Em momento posterior a sua criação, visualizou-se a possibilidade do blog ser um
elemento de comunicação entre as turmas, propiciador da integração entre o corpo docente e
discente e favorecedor da unidade da disciplina. Para o desenvolvimento dos novos objetivos
de integração e unidade, todos os professores da disciplina receberam um convite eletrônico
para postar no blog junto com instruções sobre como fazê-lo. Paralelamente, a dupla de
professores responsável pela criação do blog divulgou presencialmente a existência do blog
nas turmas, com o objetivo de incentivar seu uso. O uso do blog em mais turmas do que o
previsto partiu do pressuposto de que questões em comum entre as turmas poderiam encontrar
no blog da disciplina espaço ampliado para discussão e desenvolvimento e ainda favorecer a
integração entre as turmas.
Para a criação do blog, foi utilizado o editor WordPress. O blog foi abrigado em
domínio particular e foi desenvolvido um sistema de links entre o blog e as comunidades
virtuais da disciplina criadas no Orkut e no Facebook. A opção pelos links teve em vista
facilitar a notificação do aluno sobre qualquer novidade no próprio ambiente de redes sociais
no qual ele trafega comumente, atendendo assim a sua demanda pela inserção de práticas de
ensino em um repertório contemporâneo. Um dos cuidados na elaboração dos posts pelos
professores foi, na medida do possível, o respeito aos protocolos de escritura vigentes no
suporte virtual escolhido. A opção teve em vista que, embora o blog tenha uma finalidade
educacional, ele deve ser um ambiente onde os alunos se sintam confortáveis, como
usualmente se manteriam caso não estivessem associados ao contexto pedagógico.
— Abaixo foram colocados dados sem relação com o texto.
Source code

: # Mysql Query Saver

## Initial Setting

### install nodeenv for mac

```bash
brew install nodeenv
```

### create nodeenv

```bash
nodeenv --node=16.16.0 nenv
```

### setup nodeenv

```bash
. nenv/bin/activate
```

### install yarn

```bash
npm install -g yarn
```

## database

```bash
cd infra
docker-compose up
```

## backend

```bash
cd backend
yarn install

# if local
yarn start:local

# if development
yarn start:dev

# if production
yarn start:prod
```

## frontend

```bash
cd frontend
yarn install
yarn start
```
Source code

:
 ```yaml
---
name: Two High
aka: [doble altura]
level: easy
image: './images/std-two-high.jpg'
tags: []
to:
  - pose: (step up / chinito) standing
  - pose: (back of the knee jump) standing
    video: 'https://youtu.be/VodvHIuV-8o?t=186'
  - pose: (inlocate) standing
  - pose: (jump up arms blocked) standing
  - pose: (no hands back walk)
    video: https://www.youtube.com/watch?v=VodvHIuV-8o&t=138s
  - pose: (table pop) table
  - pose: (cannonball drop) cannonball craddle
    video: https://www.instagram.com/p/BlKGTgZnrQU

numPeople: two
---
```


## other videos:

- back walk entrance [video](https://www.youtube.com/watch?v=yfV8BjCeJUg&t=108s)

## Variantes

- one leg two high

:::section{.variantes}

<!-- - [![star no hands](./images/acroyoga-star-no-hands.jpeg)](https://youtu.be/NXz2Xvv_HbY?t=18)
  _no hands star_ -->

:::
Acreditava-se com isso favorecer a participação dos alunos.
A instalação do blog teve como situação facilitadora o fato do professor Guilherme
Xavier responsável por sua concepção, contar com recursos particulares de servidor apto a
permitir o uso do programa. Residindo na Locaweb, o blog foi instalado seguindo automações
características do serviço contratado, que admite também a instalação sem custo adicional de
bases de dados SQL (MySQL) para fóruns de debate (phpBB), ferramental wiki (de produção e
formatação colaborativa), além de sistemas de submissão e edição de álbuns de fotos
(ZenPhoto) e galerias de imagem (Gallery)2. Todos os softwares disponíveis são passíveis de
reconfiguração de suas características fundamentais, contando com vasto acervo de usuários,
que, em modo de colaboração, respondem por questões de uso e incrementam os sistemas
com aplicações adicionais, visando melhorias constantes.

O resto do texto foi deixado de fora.